Re: Basic JSON support

From: Joseph Adams <joeyadams3(dot)14159(at)gmail(dot)com>
To: Itagaki Takahiro <itagaki(dot)takahiro(at)gmail(dot)com>
Cc: PostgreSQL Hackers <pgsql-hackers(at)postgresql(dot)org>
Subject: Re: Basic JSON support
Date: 2010-09-20 04:38:21
Message-ID: AANLkTi=9qwA6kj5w6v2dXOY_uW1s+ZxyiKUh=7+jYqfk@mail.gmail.com
Views: Raw Message | Whole Thread | Download mbox | Resend email
Thread:
Lists: pgsql-hackers

On Tue, Sep 14, 2010 at 10:32 PM, Itagaki Takahiro
<itagaki(dot)takahiro(at)gmail(dot)com> wrote:
> Here is a patch for basic JSON support. It adds only those features:
>  * Add "json" data type, that is binary-compatible with text.
>  * Syntax checking on text to JSON conversion.
>  * json_pretty() -- print JSON tree with indentation.
>
> We have "JSON datatype (WIP) 01" item:
>  https://commitfest.postgresql.org/action/patch_view?id=351
> but it seems too complex for me to apply all of the feature
> at once, especially JSON-Path support. So, I'd like to submit
> only basic and minimal JSON datatype support at first.
>
> The most different point of my patch is that JSON parser is
> reimplemented with flex and bison to make maintenance easier.
>
> Note that the JSON parser accept top-level scalar values
> intensionally, because of requirement when we add functions
> to extract values from JSON array/object. For example,
>  CREATE FUNCTION json_to_array(json) RETURNS json[]
> might return naked scalar values in the result array.
>
> --
> Itagaki Takahiro
>
>
> --
> Sent via pgsql-hackers mailing list (pgsql-hackers(at)postgresql(dot)org)
> To make changes to your subscription:
> http://www.postgresql.org/mailpref/pgsql-hackers
>
>

I have written a patch that amends the basic_json-20100915.patch . It
does the following:

* Fixes bugs in the lexer (namely, ' -0 '::JSON was not accepted, and
' """ '::JSON was accepted).
* Adds a json_validate() function.
* Adds test strings from original JSON patch along with some new ones.
* Tweaks the error message for invalid JSON input.
* Fixes the Makefile so json.c won't fail to build because
json_parser.h and json_scanner.h haven't been built yet.

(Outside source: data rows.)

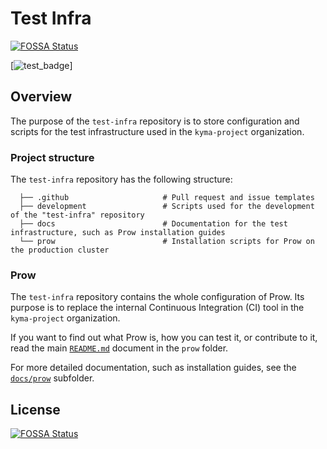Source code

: # Test Infra
[![FOSSA Status](https://app.fossa.io/api/projects/git%2Bgithub.com%2Fkyma-project%2Ftest-infra.svg?type=shield)](https://app.fossa.io/projects/git%2Bgithub.com%2Fkyma-project%2Ftest-infra?ref=badge_shield)

[![test_badge](http://status-dev.prow.build.kyma-project.io//badge.svg?jobs=premaster-kyma-gke-integration)]
## Overview

The purpose of the `test-infra` repository is to store configuration and scripts for the test infrastructure used in the `kyma-project` organization.

### Project structure

<!-- Update the repository structure each time you modify it. -->

The `test-infra` repository has the following structure:

```
  ├── .github                     # Pull request and issue templates             
  ├── development                 # Scripts used for the development of the "test-infra" repository
  ├── docs                        # Documentation for the test infrastructure, such as Prow installation guides
  └── prow                        # Installation scripts for Prow on the production cluster    

```

### Prow

The `test-infra` repository contains the whole configuration of Prow. Its purpose is to replace the internal Continuous Integration (CI) tool in the `kyma-project` organization.

If you want to find out what Prow is, how you can test it, or contribute to it, read the main [`README.md`](./prow/README.md) document in the `prow` folder.

For more detailed documentation, such as installation guides, see the [`docs/prow`](./docs/prow) subfolder.


## License
[![FOSSA Status](https://app.fossa.io/api/projects/git%2Bgithub.com%2Fkyma-project%2Ftest-infra.svg?type=large)](https://app.fossa.io/projects/git%2Bgithub.com%2Fkyma-project%2Ftest-infra?ref=badge_large)

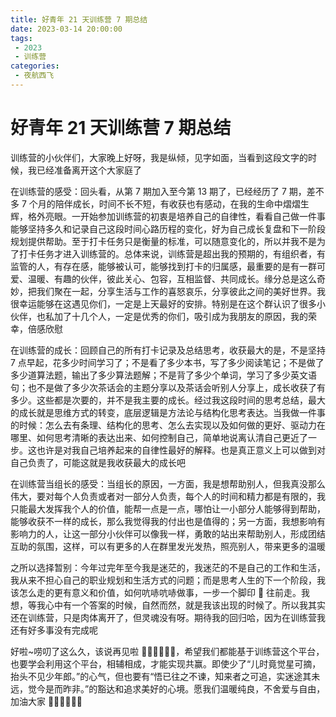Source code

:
 ```yaml
---
title: 好青年 21 天训练营 7 期总结
date: 2023-03-14 20:00:00
tags:
 - 2023
 - 训练营
categories:
 - 夜航西飞
---
```

# 好青年 21 天训练营 7 期总结
训练营的小伙伴们，大家晚上好呀，我是纵倾，见字如面，当看到这段文字的时候，我已经准备离开这个大家庭了

在训练营的感受：回头看，从第 7 期加入至今第 13 期了，已经经历了 7 期，差不多 7 个月的陪伴成长，时间不长不短，有收获也有感动，在我的生命中熠熠生辉，格外亮眼。一开始参加训练营的初衷是培养自己的自律性，看看自己做一件事能够坚持多久和记录自己这段时间心路历程的变化，好为自己成长复盘和下一阶段规划提供帮助。至于打卡任务只是衡量的标准，可以随意变化的，所以并我不是为了打卡任务才进入训练营的。总体来说，训练营是超出我的预期的，有组织者，有监管的人，有存在感，能够被认可，能够找到打卡的归属感，最重要的是有一群可爱、温暖、有趣的伙伴，彼此关心、包容，互相监督、共同成长。缘分总是这么奇妙，把我们聚在一起，分享生活与工作的喜怒哀乐，分享彼此之间的美好世界。我很幸运能够在这遇见你们，一定是上天最好的安排。特别是在这个群认识了很多小伙伴，也私加了十几个人，一定是优秀的你们，吸引成为我朋友的原因，我的荣幸，倍感欣慰

在训练营的成长：回顾自己的所有打卡记录及总结思考，收获最大的是，不是坚持 7 点早起，花多少时间学习了；不是看了多少本书，写了多少阅读笔记；不是做了多少道算法题，输出了多少算法题解；不是背了多少个单词，学习了多少英文语句；也不是做了多少次茶话会的主题分享以及茶话会听别人分享上，成长收获了有多少。这些都是次要的，并不是我主要的成长。经过我这段时间的思考总结，最大的成长就是思维方式的转变，底层逻辑是方法论与结构化思考表达。当我做一件事的时候：怎么去有条理、结构化的思考、怎么去实现以及如何做的更好、驱动力在哪里、如何思考清晰的表达出来、如何控制自己，简单地说离认清自己更近了一步。这也许是对我自己培养起来的自律性最好的解释。也是真正意义上可以做到对自己负责了，可能这就是我收获最大的成长吧

在训练营当组长的感受：当组长的原因，一方面，我是想帮助别人，但我真没那么伟大，要对每个人负责或者对一部分人负责，每个人的时间和精力都是有限的，我只能最大发挥我个人的价值，能帮一点是一点，哪怕让一小部分人能够得到帮助，能够收获不一样的成长，那么我觉得我的付出也是值得的；另一方面，我想影响有影响力的人，让这一部分小伙伴可以像我一样，勇敢的站出来帮助别人，形成团结互助的氛围，这样，可以有更多的人在群里发光发热，照亮别人，带来更多的温暖

之所以选择暂别：今年过完年至今我是迷茫的，我迷茫的不是自己的工作和生活，我从来不担心自己的职业规划和生活方式的问题；而是思考人生的下一个阶段，我该怎么走的更有意义和价值，如何吭哧吭哧做事，一步一个脚印 👣 往前走。我想，等我心中有一个答案的时候，自然而然，就是我该出现的时候了。所以我其实还在训练营，只是肉体离开了，但灵魂没有呀。期待我的回归哈，因为在训练营我还有好多事没有完成呢

好啦~唠叨了这么久，该说再见啦 👋🏻👋🏻👋🏻，希望我们都能基于训练营这个平台，也要学会利用这个平台，相辅相成，才能实现共赢。即使少了“儿时竟觉星可摘，抬头不见少年郎。”的心气，但也要有“悟已往之不谏，知来者之可追，实迷途其未远，觉今是而昨非。”的豁达和追求美好的心境。愿我们温暖纯良，不舍爱与自由，加油大家 💪🏻💪🏻💪🏻
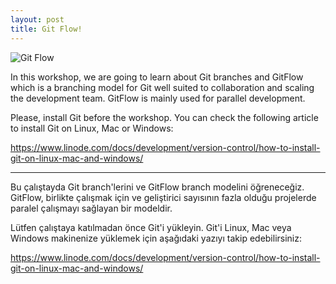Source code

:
 ```yaml
---
layout: post
title: Git Flow!
---
```


![Git Flow](https://scontent.fasr1-1.fna.fbcdn.net/v/t1.0-9/s960x960/74174939_2147986195504388_1965262423447306240_o.jpg?_nc_cat=109&_nc_ohc=LhbB_caei0IAX9VLkM2&_nc_ht=scontent.fasr1-1.fna&oh=45bde73949a43d8ab49acc538156e28e&oe=5E957E0E)

In this workshop, we are going to learn about Git branches and GitFlow which is a branching model for Git well suited to collaboration and scaling the development team. GitFlow is mainly used for parallel development.

Please, install Git before the workshop. You can check the following article to install Git on Linux, Mac or Windows: 

https://www.linode.com/docs/development/version-control/how-to-install-git-on-linux-mac-and-windows/

----------------------------------------------------------------------------------------

Bu çalıştayda Git branch'lerini ve GitFlow branch modelini öğreneceğiz. GitFlow, birlikte çalışmak için ve geliştirici sayısının fazla olduğu projelerde paralel çalışmayı sağlayan bir modeldir.  

Lütfen çalıştaya katılmadan önce Git'i yükleyin. Git'i Linux, Mac veya Windows makinenize yüklemek için aşağıdaki yazıyı takip edebilirsiniz: 

https://www.linode.com/docs/development/version-control/how-to-install-git-on-linux-mac-and-windows/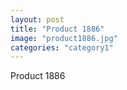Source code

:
 ```yaml
---
layout: post
title: "Product 1886"
image: "product1886.jpg"
categories: "category1"
---
```

Product 1886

In the lexer, the following regular expression for parsing a number
was incorrect:

0|-?([1-9][0-9]*(\.[0-9]+)?|0\.[0-9]+)([Ee][+-]?[0-9]+)?

This regex doesn't accept '-0', but that's a valid JSON number
according to the standard.

Also, the exclusive state <str> didn't have an <<EOF>> rule, causing
the lexer to treat all characters from an unclosed quote to EOF as
nothing at all.

A less important issue with the lexer is that it doesn't allow the
control character \x7F to appear in strings unescaped. The JSON RFC
doesn't mention \x7F as a control character, and many implementations
of JSON and JavaScript don't treat it as one either.

I went ahead and added json_validate() now because it's useful for
testing (my test strings use it).

I made the error message say "ERROR: invalid input syntax for JSON"
rather than the redundant "ERROR: syntax error in json: syntax
error". However, the specific parsing error (we haven't defined any
yet) is simply ignored by json_validate and company.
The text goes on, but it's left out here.